What To Read Instead #6 -- One Crichton book out, another in -- Garbo

 

This week I reject one of Michael Crichton's novels in favor of another of his books. Crichton was smart, talented, and clearly a troubled soul. Normally I am never quite sure where I am at any particular moment when it comes separating the writer from what he or she has written. But in this week's post, I didn't have any trouble getting it sorted. 



This week's recommendation is based on my objections to offensive language and belittling attitudes which so permeate the text that I found it impossible to enjoy reading the novel. I noticed that I was turning pages and waiting for another painful instance. 



Book to skip:  The Terminal Man by Michael Crichton




Reason to skip:

Pernicious, repetitive, unnecessary homophobia kept popping up all through the second half of this 1972 science-gone-wrong thriller. There's a character who needs to hide in an urban lair to plan his terrible revenge. Crichton needed a crummy, I-didn't-see-anything-Officer neighborhood, and he chose a gay-tolerant area to indicate how corrupt and noir-ish this environment is. Thieves, junkies, strippers, and gay people.  Crichton, who died in 2008, was socially conservative, and he clearly despised the laissez-faire attitudes of sexually-liberated Los Angeles.   

Of course, the farther one goes back in fiction, the modern reader encounters more and more dated, offensive cultural depictions. I'm skilled at skipping over brief yucky bits of otherwise-good books while feeling glad that people don't think that kind of crap is okay these days. But Michael Crichton was particularly nasty, childish, and spiteful when slapping at his perceived enemies in his books: The author infamously named a character in Next after a critic who gave Crichton's earlier book State of Fear a bad review. The reviewer had objected to a plot centered around eco-terrorists planning mass murder to save the planet from humankind. These bad guys were invented by a man who refused to accept scientific proof for the concept of climate change. When Michael Crowley criticized State of Fear harshly, Crichton  made that character in Next, the one with the same name as the reviewer, a child molester. There was no development of that character in the rest of the book. It was simply a cowardly, libelous attack. And that's how the homophobic slurs in The Terminal Man seem to me; no reason for them except that Crichton had found a group he could get away with mocking cruelly. 

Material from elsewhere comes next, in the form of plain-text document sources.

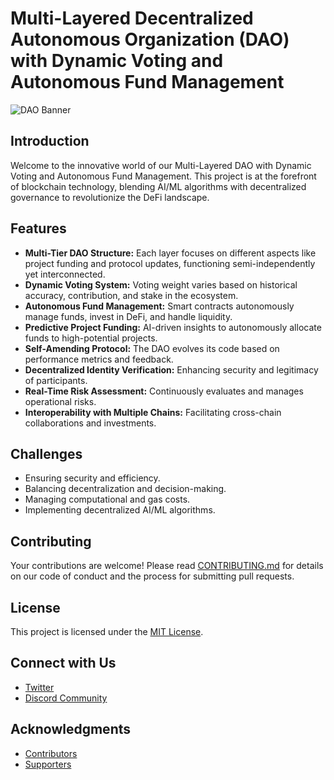 # Multi-Layered Decentralized Autonomous Organization (DAO) with Dynamic Voting and Autonomous Fund Management

![DAO Banner]([URL_TO_IMAGE_BANNER](https://i.ibb.co/7yp79zh/NVIDIA-Share-XHZo-LGPaq-P.png))

## Introduction
Welcome to the innovative world of our Multi-Layered DAO with Dynamic Voting and Autonomous Fund Management. This project is at the forefront of blockchain technology, blending AI/ML algorithms with decentralized governance to revolutionize the DeFi landscape.

## Features
- **Multi-Tier DAO Structure:** Each layer focuses on different aspects like project funding and protocol updates, functioning semi-independently yet interconnected.
- **Dynamic Voting System:** Voting weight varies based on historical accuracy, contribution, and stake in the ecosystem.
- **Autonomous Fund Management:** Smart contracts autonomously manage funds, invest in DeFi, and handle liquidity.
- **Predictive Project Funding:** AI-driven insights to autonomously allocate funds to high-potential projects.
- **Self-Amending Protocol:** The DAO evolves its code based on performance metrics and feedback.
- **Decentralized Identity Verification:** Enhancing security and legitimacy of participants.
- **Real-Time Risk Assessment:** Continuously evaluates and manages operational risks.
- **Interoperability with Multiple Chains:** Facilitating cross-chain collaborations and investments.

## Challenges
- Ensuring security and efficiency.
- Balancing decentralization and decision-making.
- Managing computational and gas costs.
- Implementing decentralized AI/ML algorithms.

## Contributing
Your contributions are welcome! Please read [CONTRIBUTING.md](URL_TO_CONTRIBUTING.md) for details on our code of conduct and the process for submitting pull requests.

## License
This project is licensed under the [MIT License](LICENSE.md).

## Connect with Us
- [Twitter](YOUR_TWITTER_LINK)
- [Discord Community](YOUR_DISCORD_LINK)

## Acknowledgments
- [Contributors](URL_TO_CONTRIBUTORS_PAGE)
- [Supporters](URL_TO_SUPPORTERS_PAGE)
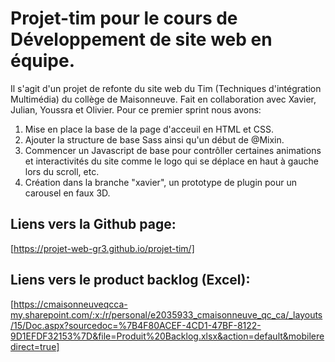 ﻿# Projet-tim pour le cours de Développement de site web en équipe.
Il s'agit d'un projet de refonte du site web du Tim (Techniques d'intégration Multimédia) du collège de Maisonneuve. Fait en collaboration avec Xavier, Julian, Youssra et Olivier.
Pour ce premier sprint nous avons:
1. Mise en place la base de la page d'acceuil en HTML et CSS.
2. Ajouter la structure de base Sass ainsi qu'un début de @Mixin.
3. Commencer un Javascript de base pour contrôller certaines animations et interactivités du site comme le logo qui se déplace en haut à gauche lors du scroll, etc.
4. Création dans la branche "xavier", un prototype de plugin pour un carousel en faux 3D.

## Liens vers la Github page: 
[https://projet-web-gr3.github.io/projet-tim/]
## Liens vers le product backlog (Excel): 
[https://cmaisonneuveqcca-my.sharepoint.com/:x:/r/personal/e2035933_cmaisonneuve_qc_ca/_layouts/15/Doc.aspx?sourcedoc=%7B4F80ACEF-4CD1-47BF-8122-9D1EFDF32153%7D&file=Produit%20Backlog.xlsx&action=default&mobileredirect=true]




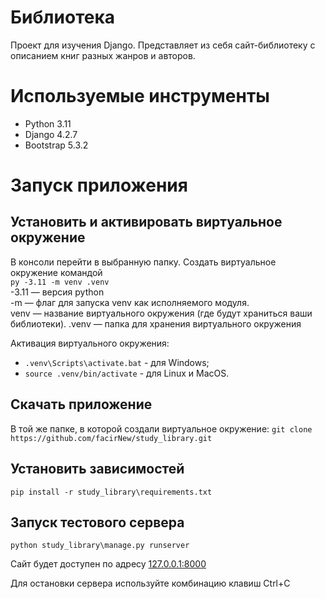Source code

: # Библиотека
Проект для изучения Django. Представляет из себя сайт-библиотеку с описанием 
книг разных жанров и авторов.

# Используемые инструменты
- Python 3.11
- Django 4.2.7
- Bootstrap 5.3.2

# Запуск приложения

## Установить и активировать виртуальное окружение
В консоли перейти в выбранную папку. Создать виртуальное окружение командой  
`py -3.11 -m venv .venv`  
-3.11 — версия python  
-m — флаг для запуска venv как исполняемого модуля.  
venv — название виртуального окружения (где будут храниться ваши библиотеки).
.venv — папка для хранения виртуального окружения

Активация виртуального окружения:
- `.venv\Scripts\activate.bat` - для Windows;
- `source .venv/bin/activate` - для Linux и MacOS.

## Скачать приложение
В той же папке, в которой создали виртуальное окружение:
`git clone https://github.com/facirNew/study_library.git`

## Установить зависимостей

`pip install -r study_library\requirements.txt`

## Запуск тестового сервера

`python study_library\manage.py runserver`

Сайт будет доступен по адресу [127.0.0.1:8000](http://127.0.0.1:8000)

Для остановки сервера используйте комбинацию клавиш Ctrl+C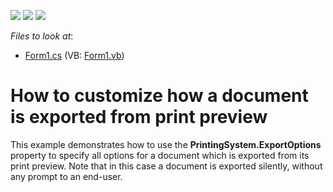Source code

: <!-- default badges list -->
![](https://img.shields.io/endpoint?url=https://codecentral.devexpress.com/api/v1/VersionRange/128597370/12.2.4%2B)
[![](https://img.shields.io/badge/Open_in_DevExpress_Support_Center-FF7200?style=flat-square&logo=DevExpress&logoColor=white)](https://supportcenter.devexpress.com/ticket/details/E172)
[![](https://img.shields.io/badge/📖_How_to_use_DevExpress_Examples-e9f6fc?style=flat-square)](https://docs.devexpress.com/GeneralInformation/403183)
<!-- default badges end -->
<!-- default file list -->
*Files to look at*:

* [Form1.cs](./CS/Form1.cs) (VB: [Form1.vb](./VB/Form1.vb))
<!-- default file list end -->
# How to customize how a document is exported from print preview


<p>This example demonstrates how to use the <strong>PrintingSystem.ExportOptions</strong> property to specify all options for a document which is exported from its print preview. Note that in this case a document is exported silently, without any prompt to an end-user.</p>

<br/>


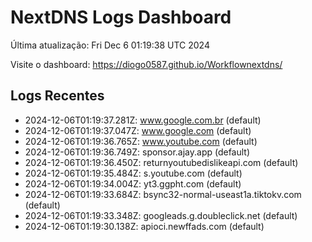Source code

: # NextDNS Logs Dashboard

Última atualização: Fri Dec  6 01:19:38 UTC 2024

Visite o dashboard: https://diogo0587.github.io/Workflownextdns/

## Logs Recentes

- 2024-12-06T01:19:37.281Z: www.google.com.br (default)
- 2024-12-06T01:19:37.047Z: www.google.com (default)
- 2024-12-06T01:19:36.765Z: www.youtube.com (default)
- 2024-12-06T01:19:36.749Z: sponsor.ajay.app (default)
- 2024-12-06T01:19:36.450Z: returnyoutubedislikeapi.com (default)
- 2024-12-06T01:19:35.484Z: s.youtube.com (default)
- 2024-12-06T01:19:34.004Z: yt3.ggpht.com (default)
- 2024-12-06T01:19:33.684Z: bsync32-normal-useast1a.tiktokv.com (default)
- 2024-12-06T01:19:33.348Z: googleads.g.doubleclick.net (default)
- 2024-12-06T01:19:30.138Z: apioci.newffads.com (default)
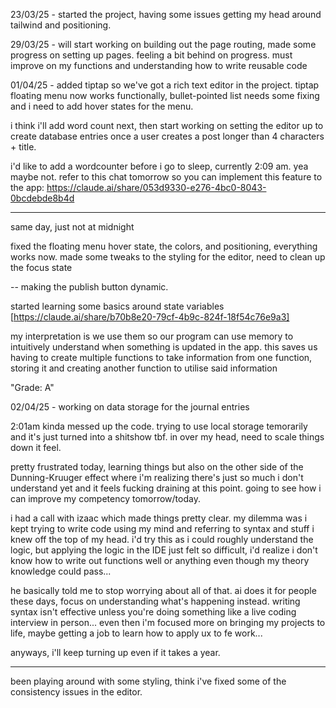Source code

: 23/03/25 - started the project, having some issues getting my head around tailwind and positioning.

29/03/25 - will start working on building out the page routing, made some progress on setting up pages. feeling a bit behind on progress. must improve on my functions and understanding how to write reusable code

01/04/25 - added tiptap so we've got a rich text editor in the project. tiptap floating menu now works functionally, bullet-pointed list needs some fixing and i need to add hover states for the menu. 

i think i'll add word count next, then start working on setting the editor up to create database entries once a user creates a post longer than 4 characters + title.

i'd like to add a wordcounter before i go to sleep, currently 2:09 am. yea maybe not. refer to this chat tomorrow so you can implement this feature to the app: https://claude.ai/share/053d9330-e276-4bc0-8043-0bcdebde8b4d

--- 

same day, just not at midnight

fixed the floating menu hover state, the colors, and positioning, everything works now. made some tweaks to the styling for the editor, need to clean up the focus state

-- making the publish button dynamic.

started learning some basics around state variables [https://claude.ai/share/b70b8e20-79cf-4b9c-824f-18f54c76e9a3]

my interpretation is we use them so our program can use memory to intuitively understand when something is updated in the app. this saves us having to create multiple functions to take information from one function, storing it and creating another function to utilise said information

"Grade: A"

02/04/25 - working on data storage for the journal entries

2:01am kinda messed up the code. trying to use local storage temorarily and it's just turned into a shitshow tbf. in over my head, need to scale things down it feel.

pretty frustrated today, learning things but also on the other side of the Dunning-Kruuger effect where i'm realizing there's just so much i don't understand yet and it feels fucking draining at this point. going to see how i can improve my competency tomorrow/today.

i had a call with izaac which made things pretty clear. my dilemma was i kept trying to write code using my mind and referring to syntax and stuff i knew off the top of my head. i'd try this as i could roughly understand the logic, but applying the logic in the IDE just felt so difficult, i'd realize i don't know how to write out functions well or anything even though my theory knowledge could pass... 

he basically told me to stop worrying about all of that. ai does it for people these days, focus on understanding what's happening instead. writing syntax isn't effective unless you're doing something like a live coding interview in person... even then i'm focused more on bringing my projects to life, maybe getting a job to learn how to apply ux to fe work...

anyways, i'll keep turning up even if it takes a year.

-----

been playing around with some styling, think i've fixed some of the consistency issues in the editor.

In The Terminal Man, Crichton takes every pot-shot he can, reported what "people said" about the gay-tolerant neighborhood, which allowed me to include a number of unplesant epithets. At one point, someone is searching a strip bar for the dangerous guy, and the audience of lustful men is sprinkled with a number of lustful women with suspiciously short hair. Sigh.

Oh, and a national group for people with epilepsy didn't appreciate the book being built around a character who blacked out and became violent during his seizures.



Prey, also by Michael Crichton



Why?

I wanted to use another Crichton book in this post because I'm no fan of making an author, artist, or musician a villain and using that as a reason to ban their work. I've enjoyed (selectively) some of Crichton's work, having started with The Andromeda Strain.  I chose Prey as today's substitute because I found novel suspenseful. Crichton's skills kept me from predicting what would happen. and I got a good scare: rogue nanobots happen to be one the things I find most terrifying in the entire world. 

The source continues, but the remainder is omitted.